TLDRvia the TL;DR App

What is a Web Scraper?

A Web Scraper is a program that quite literally scrapes or gathers data off of websites. Take the below hypothetical example, where we might build a web scraper that would go to twitter, and gather the content of tweets.

In the above example, we might use a web scraper to gather data from Twitter. We might limit the gathered data to tweets about a specific topic, or by a specific author. As you might imagine, the data that we gather from a web scraper would largely be decided by the parameters we give the program when we build it. At the bare minimum, each web scraping project would need to have a URL to scrape from. In this case, the URL would be twitter.com. Secondly, a web scraper would need to know which tags to look for the information we want to scrape. In the above example, we can see that we might have a lot of information we wouldn’t want to scrape, such as the header, the logo, navigation links, etc. Most of the actual tweets would probably be in a paragraph tag, or have a specific class or other identifying feature. Knowing how to identify where the information on the page is takes a little research before we build the scraper.

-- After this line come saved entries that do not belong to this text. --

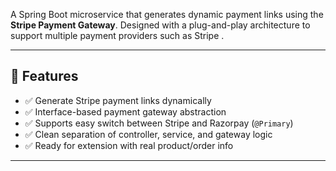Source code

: A Spring Boot microservice that generates dynamic payment links using the **Stripe Payment Gateway**. Designed with a plug-and-play architecture to support multiple payment providers such as Stripe .

---

## 📌 Features

- ✅ Generate Stripe payment links dynamically
- ✅ Interface-based payment gateway abstraction
- ✅ Supports easy switch between Stripe and Razorpay (`@Primary`)
- ✅ Clean separation of controller, service, and gateway logic
- ✅ Ready for extension with real product/order info

---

At this point, we could build a scraper that would collect all the tweets on a page. This might be useful. Or, we could further filter the scrape, but specifying that we only want to scrape the tweets if it contains certain content. Still looking at our first example, we might be interested in only collecting tweets that mention a certain word or topic, like “Governor.” It might be easier to collect a larger group of tweets and parse them later on the back end. Or, we could filter some of the results here beforehand.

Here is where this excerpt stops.